Source records:
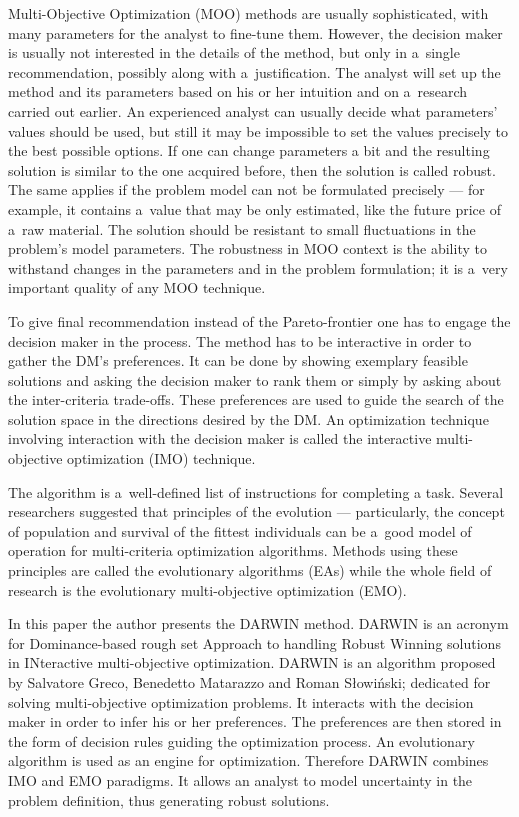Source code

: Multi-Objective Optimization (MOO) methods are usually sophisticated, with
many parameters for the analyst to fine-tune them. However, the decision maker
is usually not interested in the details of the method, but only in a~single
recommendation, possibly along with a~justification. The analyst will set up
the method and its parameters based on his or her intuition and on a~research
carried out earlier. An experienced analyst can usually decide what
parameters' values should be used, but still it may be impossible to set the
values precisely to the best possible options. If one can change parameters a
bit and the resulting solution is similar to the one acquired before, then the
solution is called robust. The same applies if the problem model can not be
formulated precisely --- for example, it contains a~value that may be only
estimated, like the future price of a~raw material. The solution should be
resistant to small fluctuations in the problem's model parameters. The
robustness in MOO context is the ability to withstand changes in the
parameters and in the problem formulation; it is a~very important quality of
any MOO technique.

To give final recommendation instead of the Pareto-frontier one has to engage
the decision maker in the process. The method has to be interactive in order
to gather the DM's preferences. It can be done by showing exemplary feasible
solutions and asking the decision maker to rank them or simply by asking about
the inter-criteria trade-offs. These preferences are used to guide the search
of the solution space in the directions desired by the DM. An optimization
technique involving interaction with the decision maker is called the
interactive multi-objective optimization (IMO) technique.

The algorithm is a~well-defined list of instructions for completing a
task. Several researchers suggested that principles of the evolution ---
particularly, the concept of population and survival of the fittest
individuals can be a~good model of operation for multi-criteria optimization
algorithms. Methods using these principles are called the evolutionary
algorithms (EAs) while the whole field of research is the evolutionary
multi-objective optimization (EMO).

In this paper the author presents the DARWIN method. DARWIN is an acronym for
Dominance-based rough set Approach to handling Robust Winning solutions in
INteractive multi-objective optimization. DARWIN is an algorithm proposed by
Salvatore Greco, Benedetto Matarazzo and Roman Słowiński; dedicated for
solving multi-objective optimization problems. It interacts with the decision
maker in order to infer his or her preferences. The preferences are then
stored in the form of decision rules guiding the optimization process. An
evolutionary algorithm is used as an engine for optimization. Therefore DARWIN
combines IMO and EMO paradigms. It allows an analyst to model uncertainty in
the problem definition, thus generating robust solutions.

---

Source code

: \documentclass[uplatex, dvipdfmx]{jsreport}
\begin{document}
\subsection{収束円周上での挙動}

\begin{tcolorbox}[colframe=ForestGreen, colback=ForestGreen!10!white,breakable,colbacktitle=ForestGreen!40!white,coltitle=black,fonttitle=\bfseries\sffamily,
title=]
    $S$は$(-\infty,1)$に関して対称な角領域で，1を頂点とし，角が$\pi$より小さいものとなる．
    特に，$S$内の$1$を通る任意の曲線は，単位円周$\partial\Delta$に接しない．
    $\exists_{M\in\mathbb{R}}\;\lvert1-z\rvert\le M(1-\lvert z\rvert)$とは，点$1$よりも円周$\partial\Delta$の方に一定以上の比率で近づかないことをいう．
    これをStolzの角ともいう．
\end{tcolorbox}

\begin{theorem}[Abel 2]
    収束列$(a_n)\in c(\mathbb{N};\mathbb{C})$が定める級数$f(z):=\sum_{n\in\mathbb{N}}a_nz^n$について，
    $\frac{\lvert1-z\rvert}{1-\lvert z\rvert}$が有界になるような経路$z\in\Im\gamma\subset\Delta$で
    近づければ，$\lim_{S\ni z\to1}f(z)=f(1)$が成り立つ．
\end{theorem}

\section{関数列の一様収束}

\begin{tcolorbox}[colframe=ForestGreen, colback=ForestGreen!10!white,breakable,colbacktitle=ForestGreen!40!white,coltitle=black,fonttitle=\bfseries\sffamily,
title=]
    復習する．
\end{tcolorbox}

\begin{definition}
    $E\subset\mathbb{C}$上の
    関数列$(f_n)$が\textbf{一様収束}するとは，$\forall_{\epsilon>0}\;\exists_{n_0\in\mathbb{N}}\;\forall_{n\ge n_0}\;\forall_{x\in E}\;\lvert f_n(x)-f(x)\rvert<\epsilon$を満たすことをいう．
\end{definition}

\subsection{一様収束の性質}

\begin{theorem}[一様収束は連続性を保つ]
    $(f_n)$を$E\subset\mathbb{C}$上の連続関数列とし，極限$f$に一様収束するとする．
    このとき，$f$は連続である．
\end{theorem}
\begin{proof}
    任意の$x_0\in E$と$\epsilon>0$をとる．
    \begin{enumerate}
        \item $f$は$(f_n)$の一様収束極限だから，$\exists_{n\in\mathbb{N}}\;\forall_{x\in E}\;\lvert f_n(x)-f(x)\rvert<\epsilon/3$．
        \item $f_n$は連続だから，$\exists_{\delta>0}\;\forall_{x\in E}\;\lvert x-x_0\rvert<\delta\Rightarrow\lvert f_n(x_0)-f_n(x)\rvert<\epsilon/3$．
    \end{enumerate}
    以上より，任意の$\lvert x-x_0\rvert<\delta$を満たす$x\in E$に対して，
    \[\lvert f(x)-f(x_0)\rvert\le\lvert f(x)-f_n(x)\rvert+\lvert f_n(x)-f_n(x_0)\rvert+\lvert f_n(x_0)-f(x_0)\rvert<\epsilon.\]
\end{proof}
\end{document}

- WHAT YOU HAVE TO DO -
Look back at the data above. Transcribe exactly the lines starting at the line that contains "carried out earlier." and ending at the line that contains "resistant to small".

- EXERCISE SOLUTION -
carried out earlier. An experienced analyst can usually decide what
parameters' values should be used, but still it may be impossible to set the
values precisely to the best possible options. If one can change parameters a
bit and the resulting solution is similar to the one acquired before, then the
solution is called robust. The same applies if the problem model can not be
formulated precisely --- for example, it contains a~value that may be only
estimated, like the future price of a~raw material. The solution should be
resistant to small fluctuations in the problem's model parameters. The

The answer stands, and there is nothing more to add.